UTE Indian Tribe of the Uintah & Ouray Reservation v. Lawrence

Decision Date15 July 2022
Docket Number2:16-cv-00579-TC
CourtU.S. District Court — District of Utah
PartiesUTE INDIAN TRIBE OF THE UINTAH & OURAY RESERVATION, a federally recognized Indian Tribe and a federally chartered corporation, the UINTAH AND OURAY TRIBAL BUSINESS COMMITTEE, and UTE ENERGY HOLDINGS LLC, a Delaware LLC, Plaintiffs, v. HONORABLE BARRY G. LAWRENCE, District Judge, Utah Third Judicial District Court, in his Individual and Official Capacities, and LYNN D. BECKER, Defendants.
MEMORANDUM DECISION AND ORDER

TENA CAMPBELL UNITED STATES DISTRICT JUDGE

Following the Tenth Circuit's remand order in Ute Indian Tribe of the Uintah & Ouray Reservation v. Lawrence (Lawrence II), 22 F.4th 892 (10th Cir. 2022), the court denied the Tribe's request for attorneys' fees under 42 U.S.C § 1988. (ECF No. 239.) With no outstanding claims or issues to decide, the court entered a permanent injunction and final judgment. (ECF Nos. 240 & 241.) Now the Tribe seeks to resurrect its § 1983 claim (and thereby its entitlement to § 1988 attorneys' fees) by first reopening the judgment and then amending its complaint. (ECF Nos. 244 & 243.) The Tribe also wants the judgment amended to include the $11,774.66 and $2,028.00 in costs taxed against Defendant Lynn D. Becker. (ECF Nos. 241 &amp 242.)
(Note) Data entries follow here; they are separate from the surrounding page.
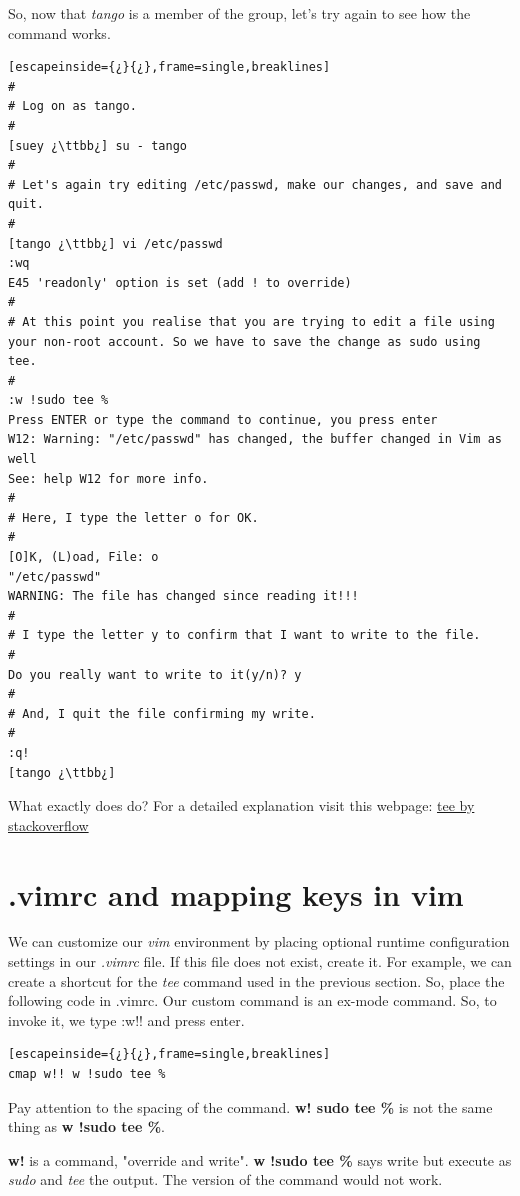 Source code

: So, now that \emph{tango} is a member of the  group, let's try again to see how the  command works.

\begin{lstlisting}[escapeinside={¿}{¿},frame=single,breaklines]
#
# Log on as tango.
#
[suey ¿\ttbb¿] su - tango
#
# Let's again try editing /etc/passwd, make our changes, and save and quit.
#
[tango ¿\ttbb¿] vi /etc/passwd
:wq
E45 'readonly' option is set (add ! to override)
#
# At this point you realise that you are trying to edit a file using your non-root account. So we have to save the change as sudo using tee.
#
:w !sudo tee %
Press ENTER or type the command to continue, you press enter
W12: Warning: "/etc/passwd" has changed, the buffer changed in Vim as well
See: help W12 for more info.
#
# Here, I type the letter o for OK.
#
[O]K, (L)oad, File: o
"/etc/passwd"
WARNING: The file has changed since reading it!!!
#
# I type the letter y to confirm that I want to write to the file.
#
Do you really want to write to it(y/n)? y
#
# And, I quit the file confirming my write.
#
:q!
[tango ¿\ttbb¿]
\end{lstlisting}

What exactly does  do? For a detailed explanation visit this webpage: \href{http://stackoverflow.com/questions/2600783/how-does-the-vim-write-with-sudo-trick-work}{tee by stackoverflow}

\section{.vimrc and mapping keys in vim}

We can customize our \emph{vim} environment by placing optional runtime configuration settings in our \textsl{\ttb.vimrc} file. If this file does not exist, create it. For example, we can create a shortcut for the \emph{tee} command used in the previous section. So, place the following code in \ttb.vimrc. Our custom command is an ex-mode command. So, to invoke it, we type :w!! and press enter.

\begin{lstlisting}[escapeinside={¿}{¿},frame=single,breaklines]
cmap w!! w !sudo tee %
\end{lstlisting}

Pay attention to the spacing of the command. \textbf{w! sudo tee \%} is not the same thing as \textbf{w !sudo tee \%}.

\textbf{ w!} is a command, "override and write". \textbf{w !sudo tee \%} says write but execute as \emph{sudo} and \emph{tee} the output. The  version of the command would not work.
The Tribe's proposed second amended complaint removed its claims for injunctive and declaratory relief, leaving only a § 1983 claim against Defendant Judge Barry G. Lawrence yet it still named Mr. Becker as a defendant. (See Mot. to Amend Compl. Ex. 2 (Initial Proposed Second Am Compl.), ECF No. 243-2.) Impelled by the unusual request to amend the complaint six years after the case was filed, the court ordered supplemental briefing on three issues. First, the court asked whether an amended complaint would undo any of its prior orders-including the permanent injunction it entered on February 28, 2022-and whether Mr. Becker could remain a defendant despite there being no pending claims against him.[1] Second, the court asked about Judge Lawrence's potential immunity under the Eleventh Amendment. Third, the court asked whether Plaintiff Shaun Chapoose and the Tribe in its corporate capacity were “persons” under § 1983. (See Suppl. Br. Order, ECF No. 258.) The parties have since fully briefed these issues. (ECF Nos. 263, 264, 268 & 269.)

For the following reasons, the court DENIES both pending motions.

I. Motion to Reopen Judgment

The Tribe filed a Rule 59 motion for reconsideration, or to alter or amend judgment, or alternatively, a Rule 60 motion to reopen judgment.” (ECF No. 244.) It cites two grounds for relief. First, the court “prematurely” entered judgment because it did not wait for the Tribe's costs to be taxed by the Clerk of Court. Second, the court denied the Tribe's motion for attorneys' fees without allowing the “adversarial process” to play out. The Tribe filed this motion contemporaneously with its motion to amend its complaint to (better) state a claim under § 1983. Functionally, the Tribe needs the judgment reopened before it can amend its complaint and pursue a new § 1983 claim.

Relief under Rule 59(e) is appropriate when “the court has misapprehended the facts, a party's position, or the controlling law.” Nelson v. City of Albuquerque, 921 F.3d 925, 929 (10th Cir. 2019) (quoting Servants of Paraclete v. Does, 204 F.3d 1005, 1012 (10th Cir. 2000)).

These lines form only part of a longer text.